Wrap Up: Army Corps Reactor Decommissioning RFP Delayed

By ExchangeMonitor

The U.S. Army Corps of Engineers (USACE) said Tuesday it has delayed by about three weeks releasing a request for proposals for decommissioning its SM-1 nuclear power reactor at Fort Belvoir, Va.

The procurement notice, previously expected around July 29, is now scheduled to be issued during the week of Aug. 19, according to Brenda Barber, project manager for the Environmental and Munitions Design Center in the Army Corps’ Baltimore District. Barber told RadWaste Monitor the revised schedule was prompted by “procurement-sensitive” review issues with the notice, but said she could not discuss specifics.

There was no immediate word on what, if any, impact the slowed procurement document could have on the remainder of the USACE schedule for awarding the contract. As of June, the Army Corps expected to review bids from October to next April, and then to award the contract at some point from May to July 2020.

The Army operated the pressurized-water reactor from 1957 to 1973 on its base less than 20 miles from Washington, D.C. It produced power, but was primarily used for training personnel to work at other plants in the Army Nuclear Power Program. The reactor has been in safe-storage mode since deactivation and limited decontamination that wrapped up in 1974.

Work under the decommissioning contract would include project management, removal of contaminated reactor parts and other materials, demolition, and waste disposal. The potential value of the award has not been made public.

Barber has said she anticipates six to eight competitive bidders.

The Army Corps this week also conducted site visits for potential decommissioning contract bidders for the deactivated SM-1A reactor at Fort Greely, Alaska. The RFP for that job is due out in 2021, with an award anticipated the following year and the start of decommissioning in 2022 or 2023.

 

 

The U.S. Nuclear Regulatory Commission in June continued to spend next to nothing from its remaining balance from the federal fund intended to pay for a nuclear waste disposal facility.

The agency spent only $479 from the Nuclear Waste Fund for unspecified “program planning and support,” according to its latest monthly report to Congress.

“While there are no significant actions to report for the month, the NRC provided limited program planning and support activities that resulted in nominal expenditures,” commission Chairman Kristine Svinicki wrote in a July 25 letter submitted with the report to House Energy and Commerce Committee Chairman Frank Pallone (D-N.J.) and other lawmakers in both chambers of Congress.

Svinicki used identical language in her letters for the NRC updates for May, in which the agency spent $639 from the fund; April, in which it spent $939; March, in which it spent $128; and February, in which it spent $1,249. In the update for January, in which the NRC spent $4,073 from the fund, Svinicki also noted costs for “federal court litigation activities.”

The June expenditure left the NRC with a $408,743 unused, unobligated balance from the fund.

The agency in 2008 received a license application from the Department of Energy to build and operate a geologic repository under Yucca Mountain, Nev., for spent nuclear power reactor fuel and high-level radioactive waste.
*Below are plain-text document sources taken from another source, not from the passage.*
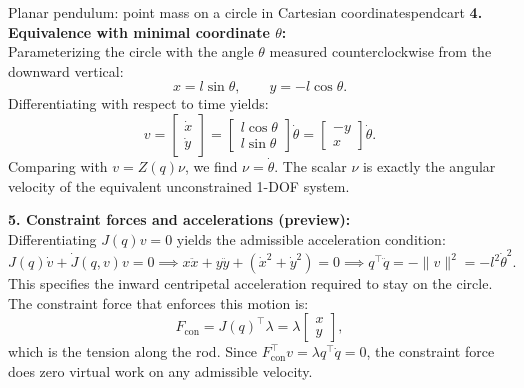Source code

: \documentclass[11pt,a4paper]{article}
\begin{document}
\begin{example}{Planar pendulum: point mass on a circle in Cartesian coordinates}{pendcart}
\smallskip
\textbf{4. Equivalence with minimal coordinate $\theta$:}\\
Parameterizing the circle with the angle $\theta$ measured counterclockwise from the downward vertical:
\[
  x = l\sin\theta, \qquad y = -l\cos\theta.
\]
Differentiating with respect to time yields:
\[
  v = \begin{bmatrix} \dot x \\ \dot y \end{bmatrix} = \begin{bmatrix} l\cos\theta \\ l\sin\theta \end{bmatrix}\dot\theta = \begin{bmatrix} -y \\ x \end{bmatrix}\dot\theta.
\]
Comparing with $v = Z(q)\nu$, we find $\nu = \dot\theta$. The scalar $\nu$ is exactly the angular velocity of the equivalent unconstrained 1-DOF system.

\smallskip
\textbf{5. Constraint forces and accelerations (preview):}\\
Differentiating $J(q)v = 0$ yields the admissible acceleration condition:
\[
  J(q)\dot v + \dot J(q,v)v = 0 \implies x\ddot x + y\ddot y + (\dot x^2 + \dot y^2) = 0 \implies q^\top \ddot q = -\|v\|^2 = -l^2\dot\theta^2.
\]
This specifies the inward centripetal acceleration required to stay on the circle. The constraint force that enforces this motion is:
\[
  F_{\mathrm{con}} = J(q)^\top \lambda = \lambda \begin{bmatrix} x \\ y \end{bmatrix},
\]
which is the tension along the rod. Since $F_{\mathrm{con}}^\top v = \lambda q^\top \dot q = 0$, the constraint force does zero virtual work on any admissible velocity.

\begin{center}
\end{center}
\end{example}
\end{document}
The Obama administration in 2010 cut off funding for the licensing process. However, a federal judge in August 2013 ordered the NRC to resume its proceeding.

Since then, the industry regulator has spent just over $13.1 million of the nearly $13.6 million it had on hand at the time. The largest expenditure was $8.4 million to finish a safety evaluation report for the license application, followed by $1.6 million for an environmental impact statement supplement and $1.1 million to transfer documents from the licensing into its online documents library.

The NRC would need additional appropriations from Congress to resume its review of the license application. The agency and the Energy Department have sought such funding three times to date under the Trump administration, but Congress has so far zeroed out those requests.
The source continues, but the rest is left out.